Ao tentar dissolver os antagonismos políticos através da fórmula da autoridade, Bolsonaro se enquadra na forma do Pinochetismo 3.0, versão sul-americana da luta “anti-globalista” conhecida como Mussolinismo 3.0. Isso mesmo: Steve Bannon é um confesso apologista de Benito Mussolini, além de admirar na história americana o personagem Andrew Jackson, um dos fundadores do Partido Democrata, responsável pela consolidação da “democracia jeffersoniana”, ou seja, livre-mercado + escravidão.

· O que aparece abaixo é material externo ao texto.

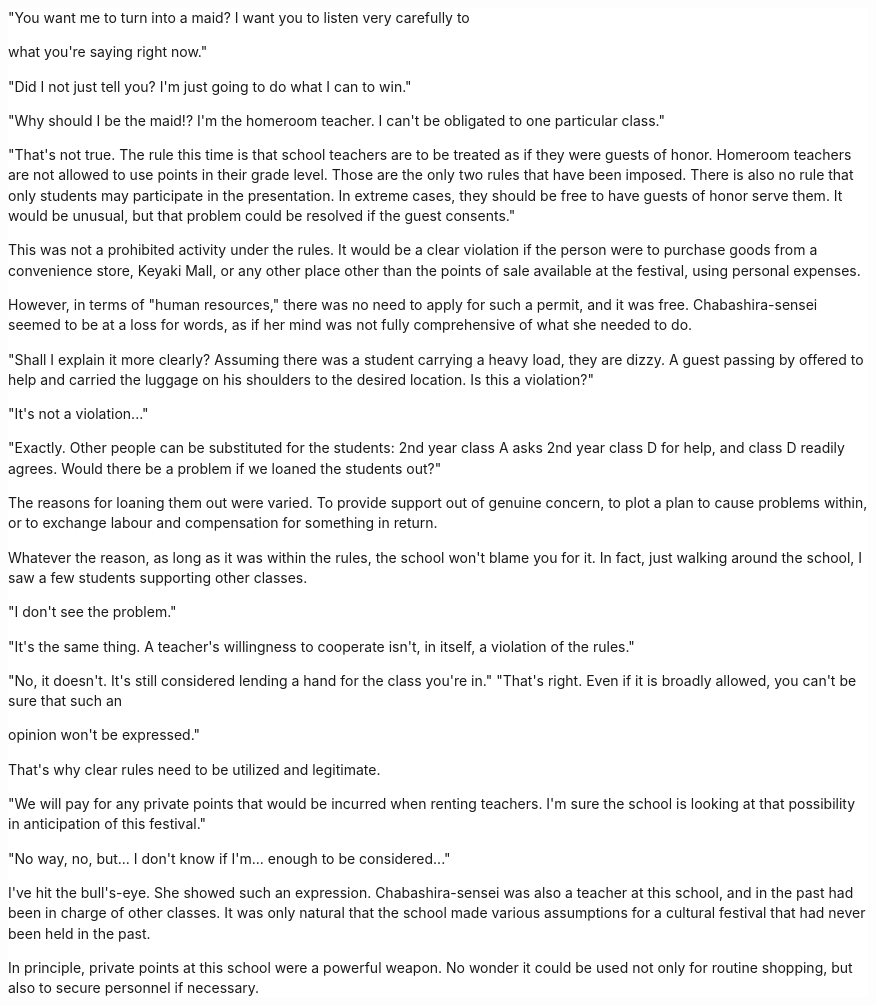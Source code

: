 "You want me to turn into a maid? I want you to listen very carefully to

what you're saying right now."

"Did I not just tell you? I'm just going to do what I can to win."

"Why should I be the maid!? I'm the homeroom teacher. I can't be obligated to one particular class."

"That's not true. The rule this time is that school teachers are to be treated as if they were guests of honor. Homeroom teachers are not allowed to use points in their grade level. Those are the only two rules that have been imposed. There is also no rule that only students may participate in the presentation. In extreme cases, they should be free to have guests of honor serve them. It would be unusual, but that problem could be resolved if the guest consents."

This was not a prohibited activity under the rules. It would be a clear violation if the person were to purchase goods from a convenience store, Keyaki Mall, or any other place other than the points of sale available at the festival, using personal expenses.

However, in terms of "human resources," there was no need to apply for such a permit, and it was free. Chabashira-sensei seemed to be at a loss for words, as if her mind was not fully comprehensive of what she needed to do.

"Shall I explain it more clearly? Assuming there was a student carrying a heavy load, they are dizzy. A guest passing by offered to help and carried the luggage on his shoulders to the desired location. Is this a violation?"

"It's not a violation..."

"Exactly. Other people can be substituted for the students: 2nd year class A asks 2nd year class D for help, and class D readily agrees. Would there be a problem if we loaned the students out?"

The reasons for loaning them out were varied. To provide support out of genuine concern, to plot a plan to cause problems within, or to exchange labour and compensation for something in return.

Whatever the reason, as long as it was within the rules, the school won't blame you for it. In fact, just walking around the school, I saw a few students supporting other classes.

"I don't see the problem."

"It's the same thing. A teacher's willingness to cooperate isn't, in itself, a violation of the rules."

"No, it doesn't. It's still considered lending a hand for the class you're in." "That's right. Even if it is broadly allowed, you can't be sure that such an

opinion won't be expressed."

That's why clear rules need to be utilized and legitimate.

"We will pay for any private points that would be incurred when renting teachers. I'm sure the school is looking at that possibility in anticipation of this festival."

"No way, no, but... I don't know if I'm... enough to be considered..."

I've hit the bull's-eye. She showed such an expression. Chabashira-sensei was also a teacher at this school, and in the past had been in charge of other classes. It was only natural that the school made various assumptions for a cultural festival that had never been held in the past.

In principle, private points at this school were a powerful weapon. No wonder it could be used not only for routine shopping, but also to secure personnel if necessary.
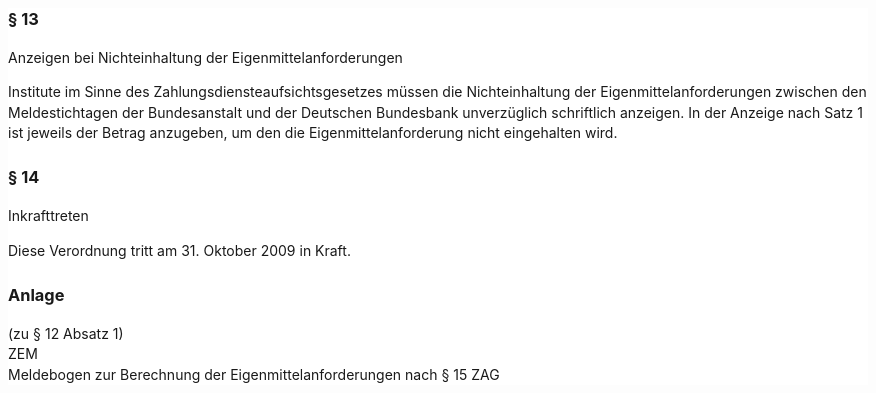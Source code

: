 </div>

</div>

</div>

</div>

<span id="BJNR364300009BJNE000902116.html"></span>

### § 13  
Anzeigen bei Nichteinhaltung der Eigenmittelanforderungen

<div>

<div class="jnhtml">

<div>

<div class="jurAbsatz">

Institute im Sinne des Zahlungsdiensteaufsichtsgesetzes müssen die
Nichteinhaltung der Eigenmittelanforderungen zwischen den
Meldestichtagen der Bundesanstalt und der Deutschen Bundesbank
unverzüglich schriftlich anzeigen. In der Anzeige nach Satz 1 ist
jeweils der Betrag anzugeben, um den die Eigenmittelanforderung nicht
eingehalten wird.

</div>

</div>

</div>

</div>

<span id="BJNR364300009BJNE001001116.html"></span>

### § 14  
Inkrafttreten

<div>

<div class="jnhtml">

<div>

<div class="jurAbsatz">

Diese Verordnung tritt am 31. Oktober 2009 in Kraft.

</div>

</div>

</div>

</div>

<span id="BJNR364300009BJNE001102116.html"></span>

### Anlage  
(zu § 12 Absatz 1)  
ZEM  
Meldebogen zur Berechnung der Eigenmittelanforderungen nach § 15 ZAG
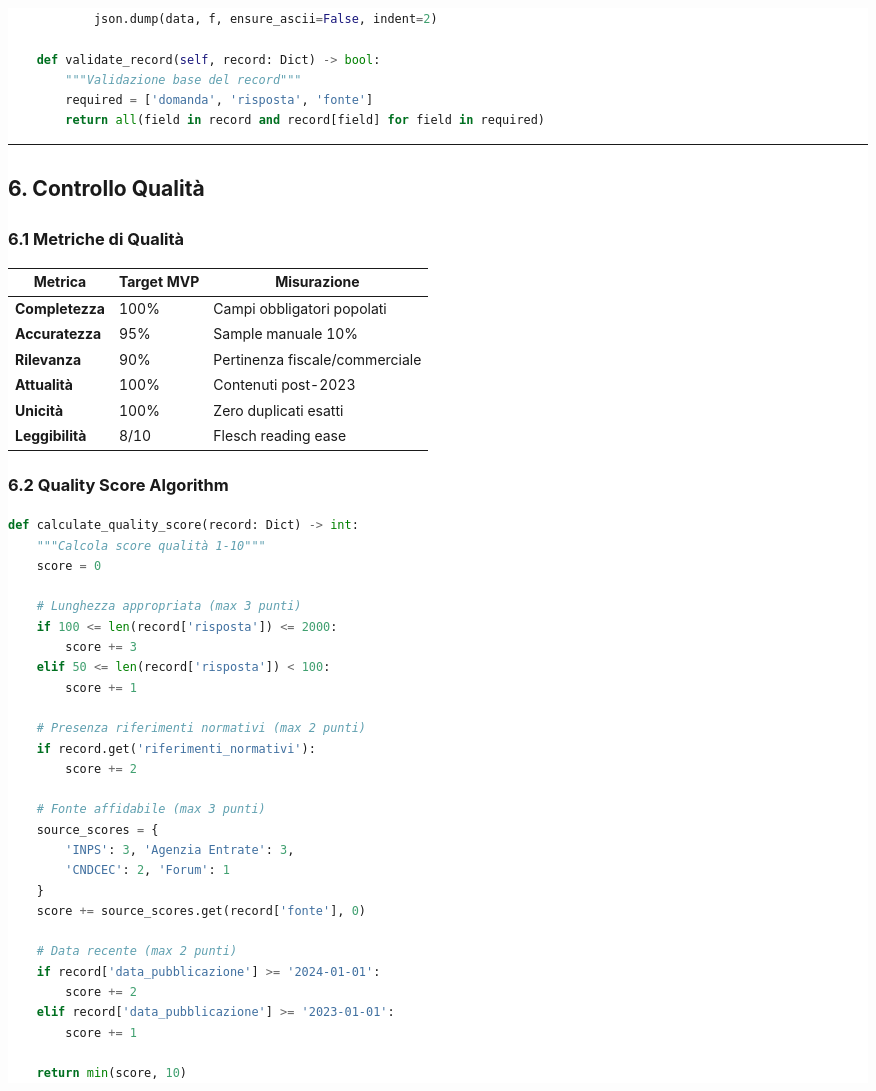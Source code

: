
 ```python
            json.dump(data, f, ensure_ascii=False, indent=2)
            
    def validate_record(self, record: Dict) -> bool:
        """Validazione base del record"""
        required = ['domanda', 'risposta', 'fonte']
        return all(field in record and record[field] for field in required)
```

---

## 6. Controllo Qualità

### 6.1 Metriche di Qualità

| Metrica | Target MVP | Misurazione |
|---------|------------|-------------|
| **Completezza** | 100% | Campi obbligatori popolati |
| **Accuratezza** | 95% | Sample manuale 10% |
| **Rilevanza** | 90% | Pertinenza fiscale/commerciale |
| **Attualità** | 100% | Contenuti post-2023 |
| **Unicità** | 100% | Zero duplicati esatti |
| **Leggibilità** | 8/10 | Flesch reading ease |

### 6.2 Quality Score Algorithm

```python
def calculate_quality_score(record: Dict) -> int:
    """Calcola score qualità 1-10"""
    score = 0
    
    # Lunghezza appropriata (max 3 punti)
    if 100 <= len(record['risposta']) <= 2000:
        score += 3
    elif 50 <= len(record['risposta']) < 100:
        score += 1
        
    # Presenza riferimenti normativi (max 2 punti)
    if record.get('riferimenti_normativi'):
        score += 2
        
    # Fonte affidabile (max 3 punti)
    source_scores = {
        'INPS': 3, 'Agenzia Entrate': 3,
        'CNDCEC': 2, 'Forum': 1
    }
    score += source_scores.get(record['fonte'], 0)
    
    # Data recente (max 2 punti)
    if record['data_pubblicazione'] >= '2024-01-01':
        score += 2
    elif record['data_pubblicazione'] >= '2023-01-01':
        score += 1
        
    return min(score, 10)
```
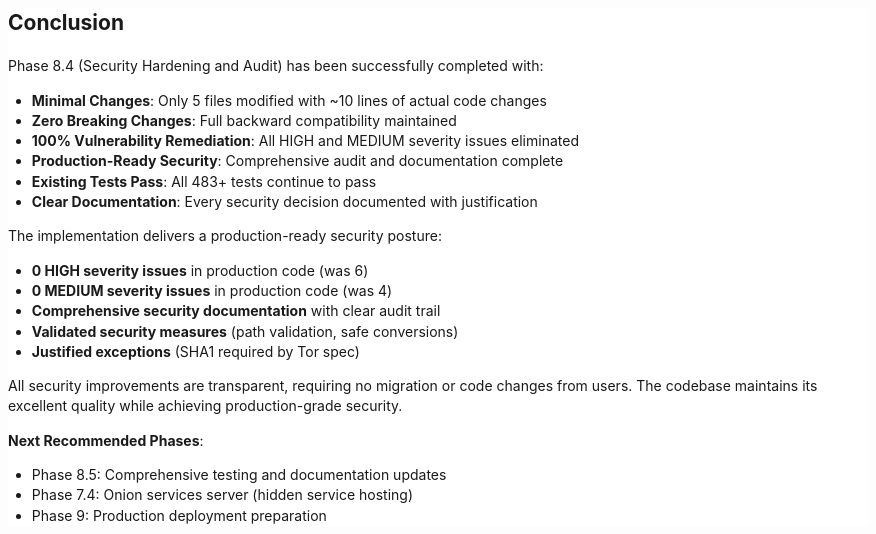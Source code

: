 
## Conclusion

Phase 8.4 (Security Hardening and Audit) has been successfully completed with:

- **Minimal Changes**: Only 5 files modified with ~10 lines of actual code changes
- **Zero Breaking Changes**: Full backward compatibility maintained
- **100% Vulnerability Remediation**: All HIGH and MEDIUM severity issues eliminated
- **Production-Ready Security**: Comprehensive audit and documentation complete
- **Existing Tests Pass**: All 483+ tests continue to pass
- **Clear Documentation**: Every security decision documented with justification

The implementation delivers a production-ready security posture:
- **0 HIGH severity issues** in production code (was 6)
- **0 MEDIUM severity issues** in production code (was 4)
- **Comprehensive security documentation** with clear audit trail
- **Validated security measures** (path validation, safe conversions)
- **Justified exceptions** (SHA1 required by Tor spec)

All security improvements are transparent, requiring no migration or code changes from users. The codebase maintains its excellent quality while achieving production-grade security.

**Next Recommended Phases**:
- Phase 8.5: Comprehensive testing and documentation updates
- Phase 7.4: Onion services server (hidden service hosting)
- Phase 9: Production deployment preparation
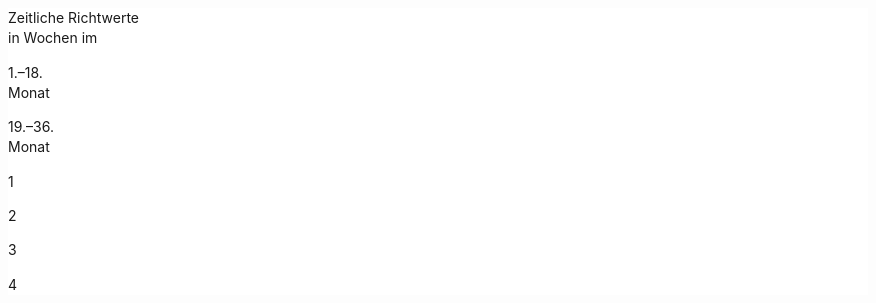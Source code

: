 </th>

<th style="border-bottom: 0.5pt solid ;  font-weight:normal;" colspan="2" align="center" valign="middle" charoff="50">

Zeitliche Richtwerte  
in Wochen im

</th>

</tr>

<tr>

<th style="border-right: 0.5pt solid ; border-bottom: 0.5pt solid ;  font-weight:normal;" align="center" valign="middle" charoff="50">

1.–18.  
Monat

</th>

<th style="border-bottom: 0.5pt solid ;  font-weight:normal;" align="center" valign="middle" charoff="50">

19.–36.  
Monat

</th>

</tr>

<tr>

<th style="border-right: 0.5pt solid ; border-bottom: 0.5pt solid ;  font-weight:normal;" align="center" valign="middle" charoff="50">

1

</th>

<th style="border-right: 0.5pt solid ; border-bottom: 0.5pt solid ;  font-weight:normal;" align="center" valign="middle" charoff="50">

2

</th>

<th style="border-right: 0.5pt solid ; border-bottom: 0.5pt solid ;  font-weight:normal;" align="center" valign="middle" charoff="50">

3

</th>

<th style="border-bottom: 0.5pt solid ;  font-weight:normal;" colspan="2" align="center" valign="middle" charoff="50">

4

</th>

</tr>
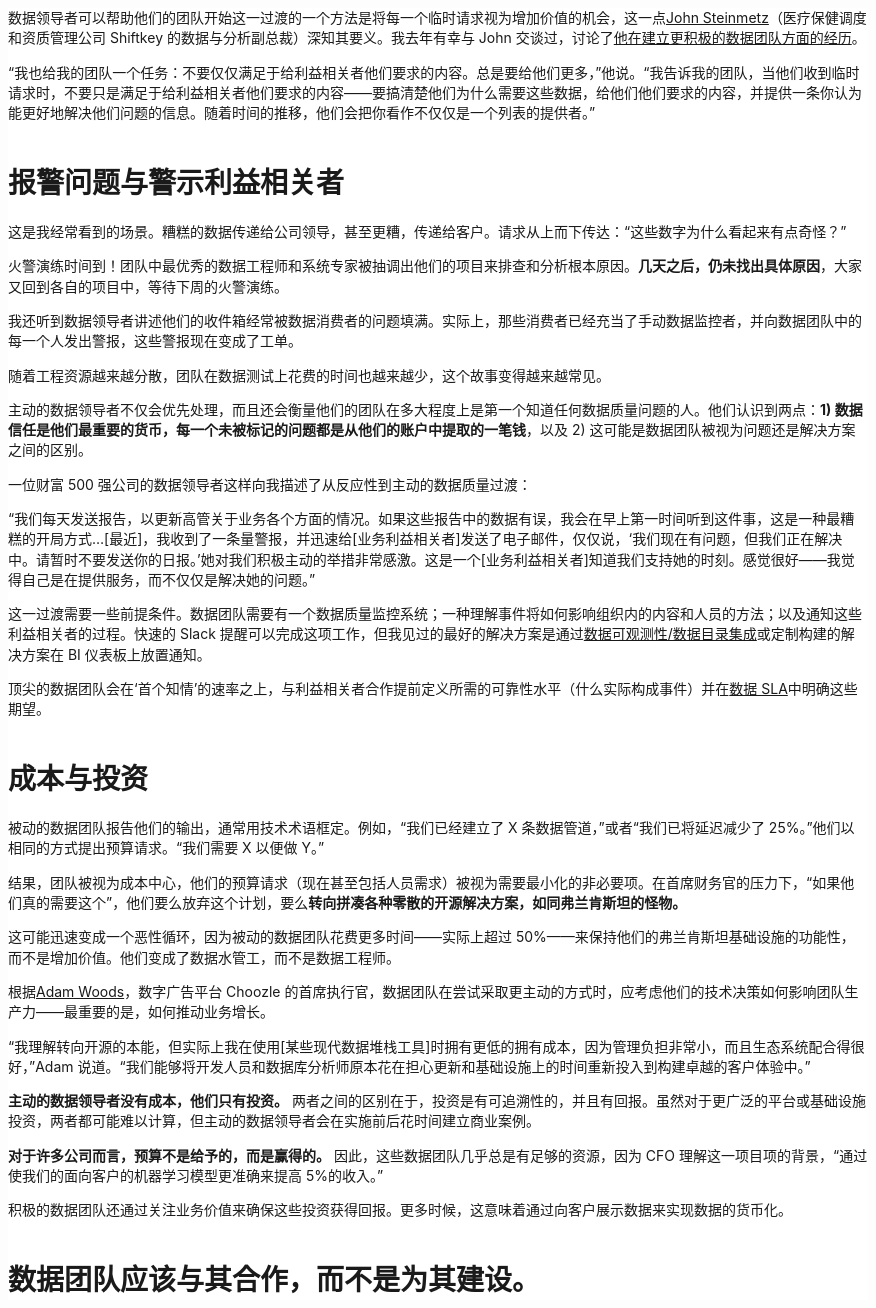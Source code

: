 数据领导者可以帮助他们的团队开始这一过渡的一个方法是将每一个临时请求视为增加价值的机会，这一点[John Steinmetz](https://www.linkedin.com/in/johnsteinmetz/)（医疗保健调度和资质管理公司 Shiftkey 的数据与分析副总裁）深知其要义。我去年有幸与 John 交谈过，讨论了[他在建立更积极的数据团队方面的经历](https://www.montecarlodata.com/blog-7-steps-for-building-a-successful-data-team-at-your-startup/)。

“我也给我的团队一个任务：不要仅仅满足于给利益相关者他们要求的内容。总是要给他们更多，”他说。“我告诉我的团队，当他们收到临时请求时，不要只是满足于给利益相关者他们要求的内容——要搞清楚他们为什么需要这些数据，给他们他们要求的内容，并提供一条你认为能更好地解决他们问题的信息。随着时间的推移，他们会把你看作不仅仅是一个列表的提供者。”

# 报警问题与警示利益相关者

这是我经常看到的场景。糟糕的数据传递给公司领导，甚至更糟，传递给客户。请求从上而下传达：“这些数字为什么看起来有点奇怪？”

火警演练时间到！团队中最优秀的数据工程师和系统专家被抽调出他们的项目来排查和分析根本原因。**几天之后，仍未找出具体原因**，大家又回到各自的项目中，等待下周的火警演练。

我还听到数据领导者讲述他们的收件箱经常被数据消费者的问题填满。实际上，那些消费者已经充当了手动数据监控者，并向数据团队中的每一个人发出警报，这些警报现在变成了工单。

随着工程资源越来越分散，团队在数据测试上花费的时间也越来越少，这个故事变得越来越常见。

主动的数据领导者不仅会优先处理，而且还会衡量他们的团队在多大程度上是第一个知道任何数据质量问题的人。他们认识到两点：**1) 数据信任是他们最重要的货币，每一个未被标记的问题都是从他们的账户中提取的一笔钱**，以及 2) 这可能是数据团队被视为问题还是解决方案之间的区别。

一位财富 500 强公司的数据领导者这样向我描述了从反应性到主动的数据质量过渡：

“我们每天发送报告，以更新高管关于业务各个方面的情况。如果这些报告中的数据有误，我会在早上第一时间听到这件事，这是一种最糟糕的开局方式…[最近]，我收到了一条量警报，并迅速给[业务利益相关者]发送了电子邮件，仅仅说，‘我们现在有问题，但我们正在解决中。请暂时不要发送你的日报。’她对我们积极主动的举措非常感激。这是一个[业务利益相关者]知道我们支持她的时刻。感觉很好——我觉得自己是在提供服务，而不仅仅是解决她的问题。”

这一过渡需要一些前提条件。数据团队需要有一个数据质量监控系统；一种理解事件将如何影响组织内的内容和人员的方法；以及通知这些利益相关者的过程。快速的 Slack 提醒可以完成这项工作，但我见过的最好的解决方案是通过[数据可观测性/数据目录集成](https://www.montecarlodata.com/blog-atlan-monte-carlo-integration)或定制构建的解决方案在 BI 仪表板上放置通知。

顶尖的数据团队会在‘首个知情’的速率之上，与利益相关者合作提前定义所需的可靠性水平（什么实际构成事件）并在[数据 SLA](https://www.montecarlodata.com/blog-one-sla-at-a-time-our-data-quality-journey-at-red-digital/)中明确这些期望。

# 成本与投资

被动的数据团队报告他们的输出，通常用技术术语框定。例如，“我们已经建立了 X 条数据管道，”或者“我们已将延迟减少了 25%。”他们以相同的方式提出预算请求。“我们需要 X 以便做 Y。”

结果，团队被视为成本中心，他们的预算请求（现在甚至包括人员需求）被视为需要最小化的非必要项。在首席财务官的压力下，“如果他们真的需要这个”，他们要么放弃这个计划，要么**转向拼凑各种零散的开源解决方案，如同弗兰肯斯坦的怪物。**

这可能迅速变成一个恶性循环，因为被动的数据团队花费更多时间——实际上超过 50%——来保持他们的弗兰肯斯坦基础设施的功能性，而不是增加价值。他们变成了数据水管工，而不是数据工程师。

根据[Adam Woods](https://www.linkedin.com/in/adamjeremywoods?miniProfileUrn=urn%3Ali%3Afs_miniProfile%3AACoAAAEY68oBFF_fp256NBR74L5bfJCgie_gETs&lipi=urn%3Ali%3Apage%3Ad_flagship3_search_srp_all%3BIcVVaCQmTjOq6SM96CqMhg%3D%3D)，数字广告平台 Choozle 的首席执行官，数据团队在尝试采取更主动的方式时，应考虑他们的技术决策如何影响团队生产力——最重要的是，如何推动业务增长。

“我理解转向开源的本能，但实际上我在使用[某些现代数据堆栈工具]时拥有更低的拥有成本，因为管理负担非常小，而且生态系统配合得很好，”Adam 说道。“我们能够将开发人员和数据库分析师原本花在担心更新和基础设施上的时间重新投入到构建卓越的客户体验中。”

**主动的数据领导者没有成本，他们只有投资。** 两者之间的区别在于，投资是有可追溯性的，并且有回报。虽然对于更广泛的平台或基础设施投资，两者都可能难以计算，但主动的数据领导者会在实施前后花时间建立商业案例。

**对于许多公司而言，预算不是给予的，而是赢得的。** 因此，这些数据团队几乎总是有足够的资源，因为 CFO 理解这一项目项的背景，“通过使我们的面向客户的机器学习模型更准确来提高 5%的收入。”

积极的数据团队还通过关注业务价值来确保这些投资获得回报。更多时候，这意味着通过向客户展示数据来实现数据的货币化。

# 数据团队应该与其合作，而不是为其建设。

Enganou-se Celso Furtado no seu clássico Formação Econômica do Brasil ao acreditar que isso só poderia existir em terras tupiniquins através do infame barão de Cairu.
A crise política iniciada em junho de 2013 (como diz o ex-ministro da Justiça, Eugênio Aragão, faltou inteligência ao governo – serviços de inteligência eficientes – para alertar para a guerra irregular de outros Estados contra nosso país naquela ocasião; ainda falta ser criado um mínimo de consenso sobre o assunto, entretanto) e agravada pela Lava-Jato e pela Ponte para o Futuro (no que ela pôde ser construída até agora), deixou o país com “muito pouca gordura” para suportar qualquer outra tentativa do gênero.
Numa série histórica, de 2004 a 2014 tivemos saldo positivo na criação de emprego formal (no grosso, trabalhos com remuneração de 1 a 2 salários mínimos) aliado a política de contínua valorização do salário-mínimo, só transformada em lei posteriormente para proteger essa política de futuros governos. Seu último ano de vida provavelmente será 2019. Hoje, o aumento dos empregos formais se deve em maior parte à formalização do trabalho intermitente, o que não corresponde a uma ocupação definitiva do trabalhador.
Com a desistência do general da reserva Oswaldo Ferreira de ocupar o super-ministério da Infraestrutura, diante da luta por hegemonia dos dois grupos políticos mais fortes até agora na composição em andamento do governo eleito, ou seja, entre Onyx Lorenzoni e Paulo Guedes, Ferreira perdeu espaço. A divisão do futuro governo Bolsonaro parece clara: um primeiro escalão com essas duas figuras políticas, para os acordos legislativos e as medidas econômicas. Um segundo escalão, o da perseguição política, com Moro na Justiça e Levy no BNDES (ele não está lá para administrar o banco, mas para “abrir a caixa-preta”).
Esses dois níveis do governo irão disputar o protagonismo. Ferreira provavelmente aspirou ao primeiro escalão, foi relegado ao segundo e talvez não tenha visto muitas possibilidades de sucesso mesmo aí. O terceiro escalão é a parte mais caricata, com o astronauta-ministro, a atriz no Meio Ambiente e o religioso ortodoxo do Itamaraty. Quem sabe Magno Malta se some ao grupo (pena que o Doctor Ray não teve seus pedidos ouvidos…) ou até, por que não?, não um Frota mas um Divaldo Franco para a Cultura. Daria quase no mesmo.
O problema é que a pasta da Infraestrutura, com as declarações de Ferreira de ser contra as privatizações e a favor da retomada imediata das obras paradas, seria o mínimo de bom senso que sairia desse governo. Sabemos que o desenvolvimento durante a ditadura foi excludente, ou seja, sua ausência de consciência social nos impede de ter qualquer veleidade de que hoje reeditado contemplaria a sociedade como um todo, porém os empecilhos que o general-ministro poderia colocar não deixariam de ser freios importantes.
Esse último fato deixa mais claro duas coisas que muitos devem acompanhar: a opção por Bolsonaro foi uma opção pela continuidade da instabilidade política do governo Temer e, com a composição do governo ao redor de Lorenzoni e Guedes, ou seja, a fórmula baixo clero + tucanismo doriano na economia – sem freio -, será o tom do governo em seus primeiros meses. Vamos ver como o “segundo escalão” irá se comportar. Com o iminente fracasso das medidas econômicas de Guedes (umas das poucas coisas que Bolsonaro nos passa 100% de certeza) e uma articulação política que pode não ser tão fácil como se imagina, o segundo grupo pode tomar o protagonismo, encarnando a sina pinochetista de Bolsonaro.
Quero acreditar que isso tem um prazo máximo de dois anos para se consolidar ou não. Caso não, a morte melancólica de Temer talvez não se repita… Caso seja bem-sucedido, ai de todos nós! Um dos riscos a não ser descartado é a fragmentação geográfica do país junto ao estado permanente de guerra civil. Enquanto a incerteza de médio prazo persiste, uma chuva ácida se anuncia para breve num céu collorido de chumbo.